What is required ▸ Print verbatim the lines from the beginning of the entries through the line containing "- **Eventing** - How", both ends included. Pictures should be left out.

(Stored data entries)
§
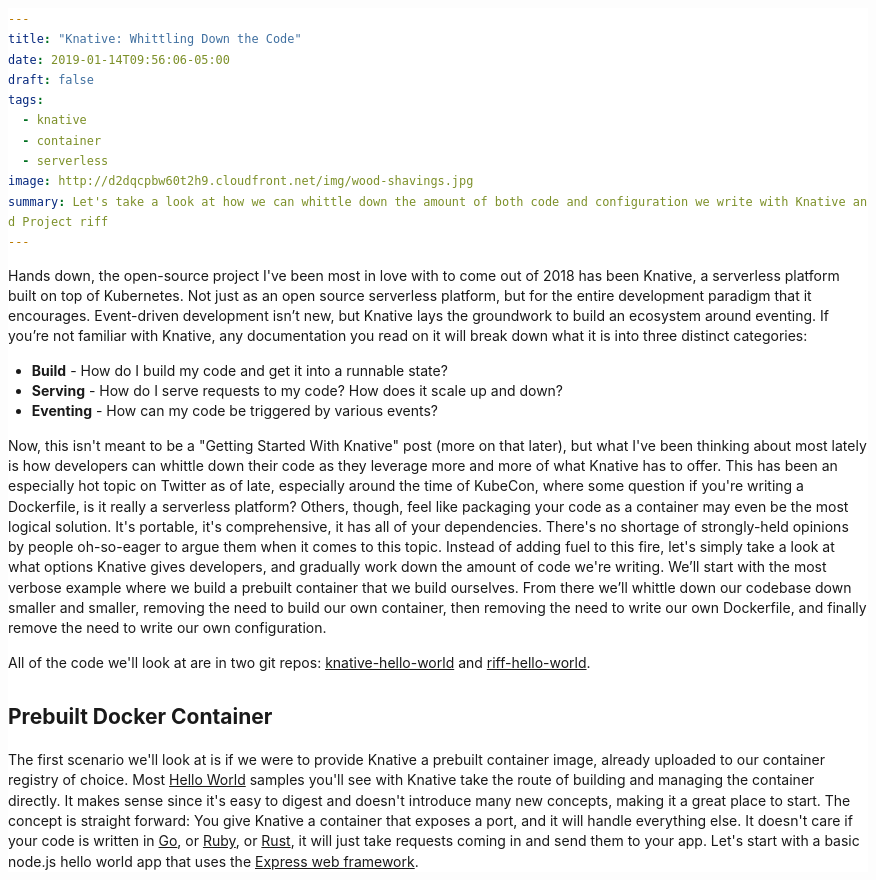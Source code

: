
 ```yaml
---
title: "Knative: Whittling Down the Code"
date: 2019-01-14T09:56:06-05:00
draft: false
tags: 
  - knative
  - container
  - serverless
image: http://d2dqcpbw60t2h9.cloudfront.net/img/wood-shavings.jpg
summary: Let's take a look at how we can whittle down the amount of both code and configuration we write with Knative and Project riff
---
```


Hands down, the open-source project I've been most in love with to come out of 2018 has been Knative, a serverless platform built on top of Kubernetes. Not just as an open source serverless platform, but for the entire development paradigm that it encourages. Event-driven development isn’t new, but Knative lays the groundwork to build an ecosystem around eventing. If you’re not familiar with Knative, any documentation you read on it will break down what it is into three distinct categories:

- **Build** - How do I build my code and get it into a runnable state?
- **Serving** - How do I serve requests to my code? How does it scale up and down?
- **Eventing** - How can my code be triggered by various events?

Now, this isn't meant to be a "Getting Started With Knative" post (more on that later), but what I've been thinking about most lately is how developers can whittle down their code as they leverage more and more of what Knative has to offer. This has been an especially hot topic on Twitter as of late, especially around the time of KubeCon, where some question if you're writing a Dockerfile, is it really a serverless platform? Others, though, feel like packaging your code as a container may even be the most logical solution. It's portable, it's comprehensive, it has all of your dependencies. There's no shortage of strongly-held opinions by people oh-so-eager to argue them when it comes to this topic. Instead of adding fuel to this fire, let's simply take a look at what options Knative gives developers, and gradually work down the amount of code we're writing. We’ll start with the most verbose example where we build a prebuilt container that we build ourselves. From there we’ll whittle down our codebase down smaller and smaller, removing the need to build our own container, then removing the need to write our own Dockerfile, and finally remove the need to write our own configuration.

All of the code we'll look at are in two git repos: [knative-hello-world](https://github.com/BrianMMcClain/knative-hello-world) and [riff-hello-world](https://github.com/BrianMMcClain/riff-hello-world).

Prebuilt Docker Container
---

The first scenario we'll look at is if we were to provide Knative a prebuilt container image, already uploaded to our container registry of choice. Most [Hello World](https://github.com/knative/docs/tree/master/serving/samples/helloworld-nodejs) samples you'll see with Knative take the route of building and managing the container directly. It makes sense since it's easy to digest and doesn't introduce many new concepts, making it a great place to start. The concept is straight forward: You give Knative a container that exposes a port, and it will handle everything else. It doesn't care if your code is written in [Go](https://github.com/knative/docs/tree/master/serving/samples/helloworld-go), or [Ruby](https://github.com/knative/docs/tree/master/serving/samples/helloworld-ruby), or [Rust](https://github.com/knative/docs/tree/master/serving/samples/helloworld-rust), it will just take requests coming in and send them to your app. Let's start with a basic node.js hello world app that uses the [Express web framework](https://expressjs.com/).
§
Result ▸
Source code

:
 ```yaml
---
title: "Knative: Whittling Down the Code"
date: 2019-01-14T09:56:06-05:00
draft: false
tags: 
  - knative
  - container
  - serverless
image: http://d2dqcpbw60t2h9.cloudfront.net/img/wood-shavings.jpg
summary: Let's take a look at how we can whittle down the amount of both code and configuration we write with Knative and Project riff
---
```


Hands down, the open-source project I've been most in love with to come out of 2018 has been Knative, a serverless platform built on top of Kubernetes. Not just as an open source serverless platform, but for the entire development paradigm that it encourages. Event-driven development isn’t new, but Knative lays the groundwork to build an ecosystem around eventing. If you’re not familiar with Knative, any documentation you read on it will break down what it is into three distinct categories:

- **Build** - How do I build my code and get it into a runnable state?
- **Serving** - How do I serve requests to my code? How does it scale up and down?
- **Eventing** - How can my code be triggered by various events?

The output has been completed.